In San Francisco, I met a remarkable Diné man named Rocky. Rocky makes delicious fry bread in the Mission district, and has a loyal and devoted clientele. Everybody loves Rocky. If you are ever in San Francisco, go to "El Rio" in the Mission, ask for the fry bread, and tip generously.

Rocky spoke with me about his experience living in Arizona, and how he made the decision to leave after the passing of SB 1070. There were other factors, of course. He moved out to San Francisco with his girlfriend at the time. He wanted a change.

What really stuck out for me was Rocky's awareness that life became a lot less safe for him in Phoenix in the summer of 2010. He could be stopped at any time and asked for his papers, and arrested if he did not have proper documentation. He could be harassed on a day to day basis by police with no recourse for justice.

The thing is, Rocky is Diné. Also known as Navajo. Also known as Native American. Also known as the first people encountered by European colonialists (also known as our forefathers). Rocky is as far from an illegal immigrant as you can get.
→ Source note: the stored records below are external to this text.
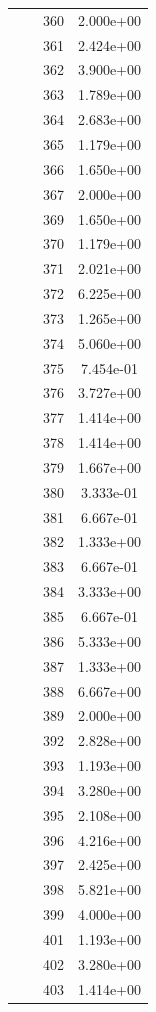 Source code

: \documentclass[12pt]{article}
\begin{document}
\begin{longtable}{@{}cccc@{}}
 &  & 360 & 2.000e+00 \\
 &  & 361 & 2.424e+00 \\
 &  & 362 & 3.900e+00 \\
 &  & 363 & 1.789e+00 \\
 &  & 364 & 2.683e+00 \\
 &  & 365 & 1.179e+00 \\
 &  & 366 & 1.650e+00 \\
 &  & 367 & 2.000e+00 \\
 &  & 369 & 1.650e+00 \\
 &  & 370 & 1.179e+00 \\
 &  & 371 & 2.021e+00 \\
 &  & 372 & 6.225e+00 \\
 &  & 373 & 1.265e+00 \\
 &  & 374 & 5.060e+00 \\
 &  & 375 & 7.454e-01 \\
 &  & 376 & 3.727e+00 \\
 &  & 377 & 1.414e+00 \\
 &  & 378 & 1.414e+00 \\
 &  & 379 & 1.667e+00 \\
 &  & 380 & 3.333e-01 \\
 &  & 381 & 6.667e-01 \\
 &  & 382 & 1.333e+00 \\
 &  & 383 & 6.667e-01 \\
 &  & 384 & 3.333e+00 \\
 &  & 385 & 6.667e-01 \\
 &  & 386 & 5.333e+00 \\
 &  & 387 & 1.333e+00 \\
 &  & 388 & 6.667e+00 \\
 &  & 389 & 2.000e+00 \\
 &  & 392 & 2.828e+00 \\
 &  & 393 & 1.193e+00 \\
 &  & 394 & 3.280e+00 \\
 &  & 395 & 2.108e+00 \\
 &  & 396 & 4.216e+00 \\
 &  & 397 & 2.425e+00 \\
 &  & 398 & 5.821e+00 \\
 &  & 399 & 4.000e+00 \\
 &  & 401 & 1.193e+00 \\
 &  & 402 & 3.280e+00 \\
 &  & 403 & 1.414e+00 \\

\end{longtable}
\end{document}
Rocky is not an illegal Mexican immigrant, but if by the guidelines of SB 1070 he looked that way to a passing police officer, or if the police had reason to suspect that he is illegal, he could be stopped and potentially arrested. People who hire him or house him could be fined or worse. While Jan Brewer has taken great pains to publicly condemn the notion of racial profiling by the police, Arizona doesn't have the best history when it comes to race, and a new police training manual does not guarantee an end to racial profiling.

To some extent, things have changed in Arizona since SB 1070 was first signed into law by Jan Brewer. This past Monday, the U.S. Supreme Court struck down three of four key provisions of SB 1070, reversing many of the harsher elements of one of the strictest anti-immigration laws in recent American history.

Arizona business leaders and community groups have reportedly made an effort to encourage a "more tolerant climate for immigrants", following a series of country-wide boycotts of Arizona tourism businesses and hotels that have cost the state upwards of $141 million.

Whether or not the climate in Arizona is becoming more progressive, the passage of SB 1070 contained a chilling anti-immigrant subtext, and has had larger ramifications for the rest of the country.

Laws such as SB 1070 (which was imitated unsuccessfully in six other states) are reflective of larger economic fears and xenophobia.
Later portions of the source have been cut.